• What to do: Search the entries for the word "recognition" and report each line that has it.

Collected data:
##########

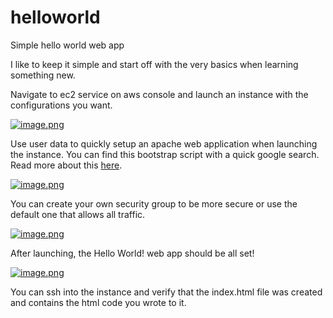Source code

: # helloworld
Simple hello world web app

I like to keep it simple and start off with the very basics when learning something new.

Navigate to ec2 service on aws console and launch an instance with the configurations you want.

[![image.png](https://i.postimg.cc/L4qgT4fc/image.png)](https://postimg.cc/14QzRQvB)

Use user data to quickly setup an apache web application when launching the instance. You can find this bootstrap script with a quick google search. Read more about this [here](https://docs.aws.amazon.com/AWSEC2/latest/UserGuide/user-data.html).

[![image.png](https://i.postimg.cc/pTFcQbBK/image.png)](https://postimg.cc/sQ3JyLq2)

You can create your own security group to be more secure or use the default one that allows all traffic.

[![image.png](https://i.postimg.cc/MKVcCs9t/image.png)](https://postimg.cc/RNCVfT5n)

After launching, the Hello World! web app should be all set!

[![image.png](https://i.postimg.cc/90TMjMYz/image.png)](https://postimg.cc/tnqy39fH)

You can ssh into the instance and verify that the index.html file was created and contains the html code you wrote to it.
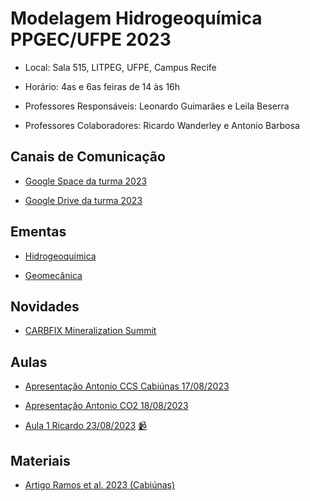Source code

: # Modelagem Hidrogeoquímica PPGEC/UFPE 2023

- Local: Sala 515, LITPEG, UFPE, Campus Recife
- Horário: 4as e 6as feiras de 14 às 16h

- Professores Responsáveis: 
Leonardo Guimarães e Leila Beserra

- Professores Colaboradores:
Ricardo Wanderley e Antonio Barbosa

## Canais de Comunicação

- [Google Space da turma 2023](https://mail.google.com/mail/u/0/#chat/space/AAAA8Atv_yw)

- [Google Drive da turma 2023](https://drive.google.com/drive/folders/1be6oKoyn6m6eeyONCegvvfZ4HxRMEwq2?usp=sharing)

## Ementas

- [Hidrogeoquímica](https://github.com/leojnguimaraes/Modelagem_Hidrogeoquimica/blob/main/ementas/Modelagem%20Hidrogeoqu%C3%ADmica%202017.pdf)

- [Geomecânica](https://github.com/leojnguimaraes/Modelagem_Hidrogeoquimica/blob/main/ementas/Ementa_Geomec%C3%A2nica.pdf)

## Novidades

- [CARBFIX Mineralization Summit](https://www.carbfix.com/mineralization-summit)

## Aulas

- [Apresentação Antonio CCS Cabiúnas 17/08/2023](https://drive.google.com/file/d/1RSGFzNVx5wrQrlImtoXa5O3G73WU1sKC/view?usp=drive_link)

- [Apresentação Antonio CO2 18/08/2023](https://drive.google.com/file/d/1iuzr4Att_6GT4OB-hG-YoU2HFXmMEl6p/view?usp=sharing)

- [Aula 1 Ricardo 23/08/2023](https://drive.google.com/file/d/1uHXXE4gpoE6dOWP7n_HtkAj1MVTSsBhH/view?usp=sharing)     [📹](https://drive.google.com/file/d/1Ur21aHu6dLZ6NjBbusuD1K21xSzU-_ch/view?usp=sharing)

## Materiais

- [Artigo Ramos et al. 2023 (Cabiúnas)](https://drive.google.com/file/d/1Lmfc5tY4TlQcG7uxbVom1OfAkPYkNV4H/view?usp=drive_link)
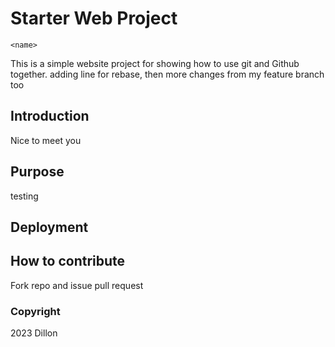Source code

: # Starter Web Project

    <name>
This is a simple website project for showing how to use git and Github together. adding line for rebase, then more changes from my feature branch too

## Introduction
Nice to meet you

## Purpose
testing

## Deployment

## How to contribute

Fork repo and issue pull request

### Copyright

2023 Dillon
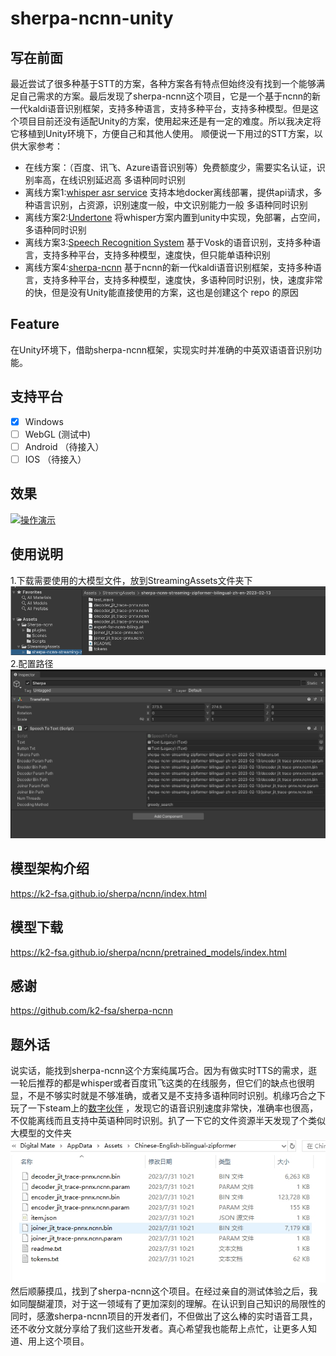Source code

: # sherpa-ncnn-unity
## 写在前面
最近尝试了很多种基于STT的方案，各种方案各有特点但始终没有找到一个能够满足自己需求的方案。最后发现了sherpa-ncnn这个项目，它是一个基于ncnn的新一代kaldi语音识别框架，支持多种语言，支持多种平台，支持多种模型。但是这个项目目前还没有适配Unity的方案，使用起来还是有一定的难度。所以我决定将它移植到Unity环境下，方便自己和其他人使用。
顺便说一下用过的STT方案，以供大家参考：
- 在线方案：（百度、讯飞、Azure语音识别等）免费额度少，需要实名认证，识别率高，在线识别延迟高 多语种同时识别
- 离线方案1:[whisper asr service](https://github.com/ahmetoner/whisper-asr-webservice/) 支持本地docker离线部署，提供api请求，多种语言识别，占资源，识别速度一般，中文识别能力一般 多语种同时识别
- 离线方案2:[Undertone](https://assetstore.unity.com/packages/tools/ai-ml-integration/undertone-offline-whisper-ai-voice-recognition-246877) 将whisper方案内置到unity中实现，免部署，占空间，多语种同时识别
- 离线方案3:[Speech Recognition System](https://assetstore.unity.com/packages/tools/audio/speech-recognition-system-187171) 基于Vosk的语音识别，支持多种语言，支持多种平台，支持多种模型，速度快，但只能单语种识别
- 离线方案4:[sherpa-ncnn](https://github.com/k2-fsa/sherpa-ncnn) 基于ncnn的新一代kaldi语音识别框架，支持多种语言，支持多种平台，支持多种模型，速度快，多语种同时识别，快，速度非常的快，但是没有Unity能直接使用的方案，这也是创建这个 repo 的原因
## Feature
在Unity环境下，借助sherpa-ncnn框架，实现实时并准确的中英双语语音识别功能。
## 支持平台
- [X] Windows
- [ ] WebGL (测试中)
- [ ] Android （待接入）
- [ ] IOS （待接入）
## 效果
[![操作演示](https://res.cloudinary.com/marcomontalbano/image/upload/v1710401471/video_to_markdown/images/youtube--wFiXG0GfLdc-c05b58ac6eb4c4700831b2b3070cd403.jpg)](https://www.youtube.com/watch?v=wFiXG0GfLdc "操作演示")

## 使用说明
1.下载需要使用的大模型文件，放到StreamingAssets文件夹下
<img src="./Assets/Sherpa-ncnn/截图1.png"></img>
2.配置路径 
<img src="./Assets/Sherpa-ncnn/截图3.png"></img>

## 模型架构介绍
https://k2-fsa.github.io/sherpa/ncnn/index.html

## 模型下载
https://k2-fsa.github.io/sherpa/ncnn/pretrained_models/index.html
  
## 感谢
https://github.com/k2-fsa/sherpa-ncnn

## 题外话
说实话，能找到sherpa-ncnn这个方案纯属巧合。因为有做实时TTS的需求，逛一轮后推荐的都是whisper或者百度讯飞这类的在线服务，但它们的缺点也很明显，不是不够实时就是不够准确，或者又是不支持多语种同时识别。机缘巧合之下玩了一下steam上的[数字伙伴](https://steamcommunity.com/app/2488350) ，发现它的语音识别速度非常快，准确率也很高，不仅能离线而且支持中英语种同时识别。扒了一下它的文件资源半天发现了个类似大模型的文件夹
<img src="./截图.png"></img>
然后顺藤摸瓜，找到了sherpa-ncnn这个项目。在经过亲自的测试体验之后，我如同醍醐灌顶，对于这一领域有了更加深刻的理解。在认识到自己知识的局限性的同时，感激sherpa-ncnn项目的开发者们，不但做出了这么棒的实时语音工具，还不收分文就分享给了我们这些开发者。真心希望我也能帮上点忙，让更多人知道、用上这个项目。
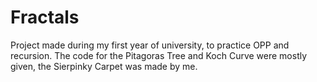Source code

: # Fractals
Project made during my first year of university, to practice OPP and recursion. The code for the Pitagoras Tree and Koch Curve were mostly given, the Sierpinky Carpet was made by me.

##########

• Result of the exercise:
- 离线方案2:[Undertone](https://assetstore.unity.com/packages/tools/ai-ml-integration/undertone-offline-whisper-ai-voice-recognition-246877) 将whisper方案内置到unity中实现，免部署，占空间，多语种同时识别
- 离线方案3:[Speech Recognition System](https://assetstore.unity.com/packages/tools/audio/speech-recognition-system-187171) 基于Vosk的语音识别，支持多种语言，支持多种平台，支持多种模型，速度快，但只能单语种识别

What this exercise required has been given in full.